__Exercise material__.

+ + + + +

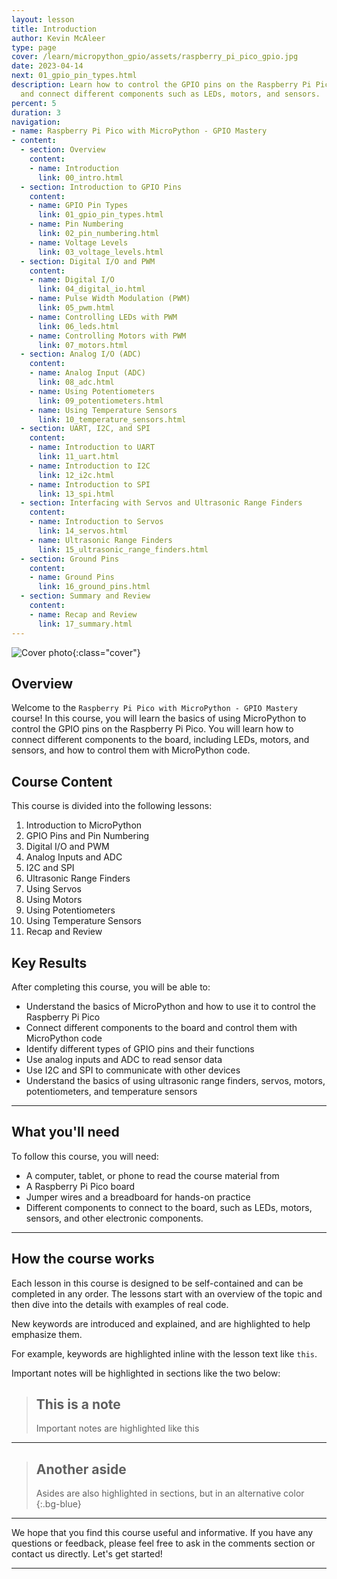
 ```yaml
---
layout: lesson
title: Introduction
author: Kevin McAleer
type: page
cover: /learn/micropython_gpio/assets/raspberry_pi_pico_gpio.jpg
date: 2023-04-14
next: 01_gpio_pin_types.html
description: Learn how to control the GPIO pins on the Raspberry Pi Pico with MicroPython,
  and connect different components such as LEDs, motors, and sensors.
percent: 5
duration: 3
navigation:
- name: Raspberry Pi Pico with MicroPython - GPIO Mastery
- content:
  - section: Overview
    content:
    - name: Introduction
      link: 00_intro.html
  - section: Introduction to GPIO Pins
    content:
    - name: GPIO Pin Types
      link: 01_gpio_pin_types.html
    - name: Pin Numbering
      link: 02_pin_numbering.html
    - name: Voltage Levels
      link: 03_voltage_levels.html
  - section: Digital I/O and PWM
    content:
    - name: Digital I/O
      link: 04_digital_io.html
    - name: Pulse Width Modulation (PWM)
      link: 05_pwm.html
    - name: Controlling LEDs with PWM
      link: 06_leds.html
    - name: Controlling Motors with PWM
      link: 07_motors.html
  - section: Analog I/O (ADC)
    content:
    - name: Analog Input (ADC)
      link: 08_adc.html
    - name: Using Potentiometers
      link: 09_potentiometers.html
    - name: Using Temperature Sensors
      link: 10_temperature_sensors.html
  - section: UART, I2C, and SPI
    content:
    - name: Introduction to UART
      link: 11_uart.html
    - name: Introduction to I2C
      link: 12_i2c.html
    - name: Introduction to SPI
      link: 13_spi.html
  - section: Interfacing with Servos and Ultrasonic Range Finders
    content:
    - name: Introduction to Servos
      link: 14_servos.html
    - name: Ultrasonic Range Finders
      link: 15_ultrasonic_range_finders.html
  - section: Ground Pins
    content:
    - name: Ground Pins
      link: 16_ground_pins.html
  - section: Summary and Review
    content:
    - name: Recap and Review
      link: 17_summary.html
---
```



![Cover photo]({{page.cover}}){:class="cover"}

## Overview

Welcome to the `Raspberry Pi Pico with MicroPython - GPIO Mastery` course! In this course, you will learn the basics of using MicroPython to control the GPIO pins on the Raspberry Pi Pico. You will learn how to connect different components to the board, including LEDs, motors, and sensors, and how to control them with MicroPython code.

## Course Content

This course is divided into the following lessons:

1. Introduction to MicroPython
2. GPIO Pins and Pin Numbering
3. Digital I/O and PWM
4. Analog Inputs and ADC
5. I2C and SPI
6. Ultrasonic Range Finders
7. Using Servos
8. Using Motors
9. Using Potentiometers
10. Using Temperature Sensors
11. Recap and Review

## Key Results

After completing this course, you will be able to:

* Understand the basics of MicroPython and how to use it to control the Raspberry Pi Pico
* Connect different components to the board and control them with MicroPython code
* Identify different types of GPIO pins and their functions
* Use analog inputs and ADC to read sensor data
* Use I2C and SPI to communicate with other devices
* Understand the basics of using ultrasonic range finders, servos, motors, potentiometers, and temperature sensors

---

## What you'll need

To follow this course, you will need:

* A computer, tablet, or phone to read the course material from
* A Raspberry Pi Pico board
* Jumper wires and a breadboard for hands-on practice
* Different components to connect to the board, such as LEDs, motors, sensors, and other electronic components.

---

## How the course works

Each lesson in this course is designed to be self-contained and can be completed in any order. The lessons start with an overview of the topic and then dive into the details with examples of real code.

New keywords are introduced and explained, and are highlighted to help emphasize them.

For example, keywords are highlighted inline with the lesson text like `this`.

Important notes will be highlighted in sections like the two below:

> ## This is a note
>
> Important notes are highlighted like this

---

> ## Another aside
>
> Asides are also highlighted in sections, but in an alternative color
{:.bg-blue}

---

We hope that you find this course useful and informative. If you have any questions or feedback, please feel free to ask in the comments section or contact us directly. Let's get started!

---
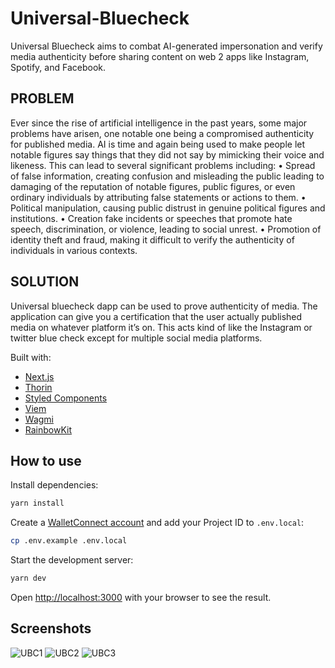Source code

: # Universal-Bluecheck
Universal Bluecheck aims to combat AI-generated impersonation and verify media authenticity before sharing content on web 2 apps like Instagram, Spotify, and Facebook.

## PROBLEM
Ever since the rise of artificial intelligence in the past years, some major problems have arisen, one notable one being a compromised authenticity for published media. AI is time and again being used to make people let notable figures say things that they did not say by mimicking their voice and likeness. This can lead to several significant problems including: 
•	Spread of false information, creating confusion and misleading the public leading to damaging of the reputation of notable figures, public figures, or even ordinary individuals by attributing false statements or actions to them.
•	Political manipulation, causing public distrust in genuine political figures and institutions.
•	Creation fake incidents or speeches that promote hate speech, discrimination, or violence, leading to social unrest.
•	Promotion of identity theft and fraud, making it difficult to verify the authenticity of individuals in various contexts.

## SOLUTION
Universal bluecheck dapp can be used to prove authenticity of media. The application can give you a certification that the user actually published media on whatever platform it’s on. This acts kind of like the Instagram or twitter blue check except for multiple social media platforms. 


Built with:

- [Next.js](https://nextjs.org/)
- [Thorin](https://thorin.ens.domains/)
- [Styled Components](https://styled-components.com/)
- [Viem](https://viem.sh/)
- [Wagmi](https://wagmi.sh/)
- [RainbowKit](https://www.rainbowkit.com/)

## How to use

Install dependencies:

```bash
yarn install
```

Create a [WalletConnect account](https://cloud.walletconnect.com/sign-in) and add your Project ID to `.env.local`:

```bash
cp .env.example .env.local
```

Start the development server:

```bash
yarn dev
```

Open [http://localhost:3000](http://localhost:3000) with your browser to see the result.

## Screenshots

![UBC1](https://github.com/Bleyle823/Universal-Bluecheck/assets/86532040/5282bd9e-4dec-49a3-b8bb-45c16364ce4f)
![UBC2](https://github.com/Bleyle823/Universal-Bluecheck/assets/86532040/9f2e3a9b-6a14-4365-b8b3-71cb00ff7135)
![UBC3](https://github.com/Bleyle823/Universal-Bluecheck/assets/86532040/4f343d85-e00f-407b-b2ac-c0858444270d)
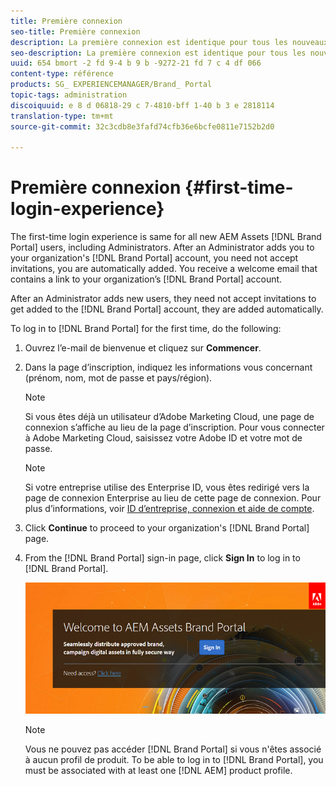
 ```yaml
---
title: Première connexion
seo-title: Première connexion
description: La première connexion est identique pour tous les nouveaux utilisateurs d’AEM Assets Brand Portal, y compris les administrateurs. Une fois que l’administrateur vous a ajouté au compte Brand Portal de l’entreprise, vous n’avez pas besoin d’accepter d’invitations ; vous êtes automatiquement ajouté. Vous recevez un e-mail de bienvenue contenant un lien vers le compte Brand Portal de l’entreprise.
seo-description: La première connexion est identique pour tous les nouveaux utilisateurs d’AEM Assets Brand Portal, y compris les administrateurs. Une fois que l’administrateur vous a ajouté au compte Brand Portal de l’entreprise, vous n’avez pas besoin d’accepter d’invitations ; vous êtes automatiquement ajouté. Vous recevez un e-mail de bienvenue contenant un lien vers le compte Brand Portal de l’entreprise.
uuid: 654 bmort -2 fd 9-4 b 9 b -9272-21 fd 7 c 4 df 066
content-type: référence
products: SG_ EXPERIENCEMANAGER/Brand_ Portal
topic-tags: administration
discoiquuid: e 8 d 06818-29 c 7-4810-bff 1-40 b 3 e 2818114
translation-type: tm+mt
source-git-commit: 32c3cdb8e3fafd74cfb36e6bcfe0811e7152b2d0

---
```



# Première connexion {#first-time-login-experience}

The first-time login experience is same for all new AEM Assets [!DNL Brand Portal] users, including Administrators. After an Administrator adds you to your organization's [!DNL Brand Portal] account, you need not accept invitations, you are automatically added. You receive a welcome email that contains a link to your organization’s [!DNL Brand Portal] account.

After an Administrator adds new users, they need not accept invitations to get added to the [!DNL Brand Portal] account, they are added automatically.

To log in to [!DNL Brand Portal] for the first time, do the following:

1. Ouvrez l’e-mail de bienvenue et cliquez sur **Commencer**.

2. Dans la page d’inscription, indiquez les informations vous concernant (prénom, nom, mot de passe et pays/région).
   >[!NOTE]
   >
   >Si vous êtes déjà un utilisateur d’Adobe Marketing Cloud, une page de connexion s’affiche au lieu de la page d’inscription. Pour vous connecter à Adobe Marketing Cloud, saisissez votre Adobe ID et votre mot de passe.

   >[!NOTE]
   >
   >Si votre entreprise utilise des Enterprise ID, vous êtes redirigé vers la page de connexion Enterprise au lieu de cette page de connexion. Pour plus d’informations, voir [ID d’entreprise, connexion et aide de compte](https://helpx.adobe.com/in/enterprise/kb/enterprise-id-faq.html).

3. Click **Continue** to proceed to your organization's [!DNL Brand Portal] page.
4. From the [!DNL Brand Portal] sign-in page, click **Sign In** to log in to [!DNL Brand Portal].

   ![[!DNL Brand Portal] Page de connexion](assets/signin-onboarding.png)

   >[!NOTE]
   >
   >Vous ne pouvez pas accéder [!DNL Brand Portal] si vous n'êtes associé à aucun profil de produit. To be able to log in to [!DNL Brand Portal], you must be associated with at least one [!DNL AEM] product profile.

+ + + + +

__Activity__. Could you find each line in the entries that contains the string "figures" and copy it?

__Answer space__.
Ever since the rise of artificial intelligence in the past years, some major problems have arisen, one notable one being a compromised authenticity for published media. AI is time and again being used to make people let notable figures say things that they did not say by mimicking their voice and likeness. This can lead to several significant problems including: 
•	Spread of false information, creating confusion and misleading the public leading to damaging of the reputation of notable figures, public figures, or even ordinary individuals by attributing false statements or actions to them.
•	Political manipulation, causing public distrust in genuine political figures and institutions.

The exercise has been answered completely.